**Work instructions**. Without any pictures, restate the full set of records below exactly.

[[ Data for the task, beginning ]]

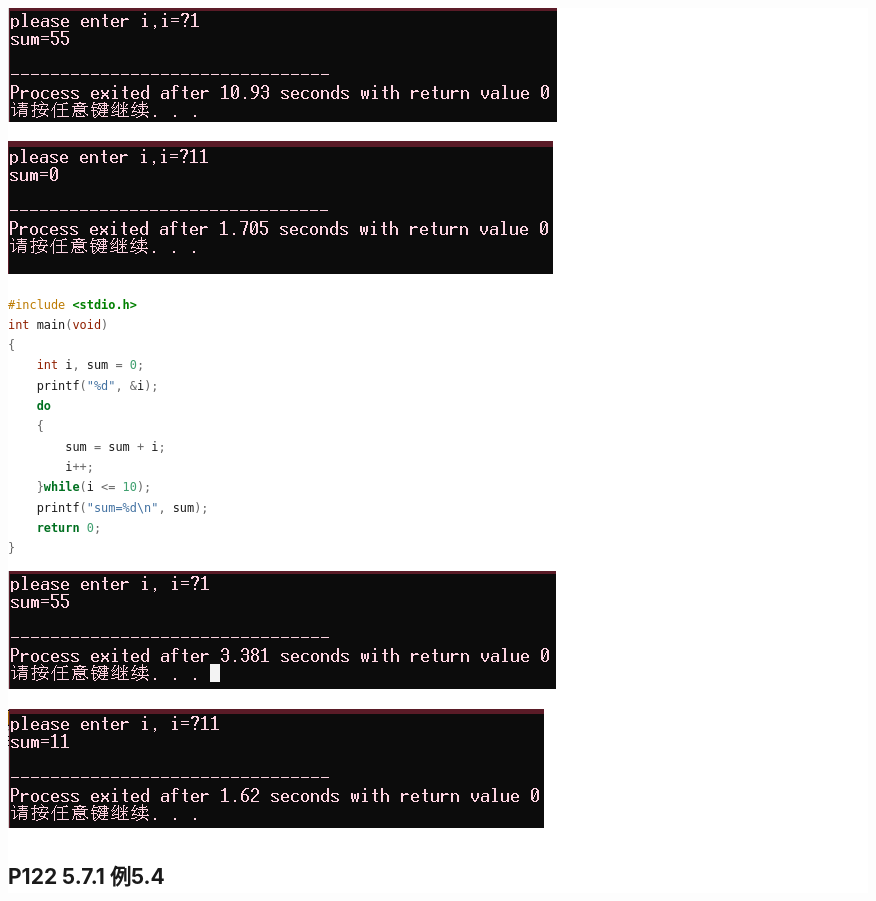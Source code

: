 ![1678250350250](images/1678250350250.png)

![1678250367157](images/1678250367157.png)

```C
#include <stdio.h>
int main(void)
{
    int i, sum = 0;
    printf("%d", &i);
    do
    {
        sum = sum + i;
        i++;
    }while(i <= 10);
    printf("sum=%d\n", sum);
    return 0;
}
```

![1678250514187](images/1678250514187.png)

![1678250530492](images/1678250530492.png)

## P122 5.7.1 例5.4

[[ Data for the task, end ]]

**Response to this task**.
Source code

: ![1678250350250](images/1678250350250.png)

![1678250367157](images/1678250367157.png)

```C
#include <stdio.h>
int main(void)
{
    int i, sum = 0;
    printf("%d", &i);
    do
    {
        sum = sum + i;
        i++;
    }while(i <= 10);
    printf("sum=%d\n", sum);
    return 0;
}
```

![1678250514187](images/1678250514187.png)

![1678250530492](images/1678250530492.png)

## P122 5.7.1 例5.4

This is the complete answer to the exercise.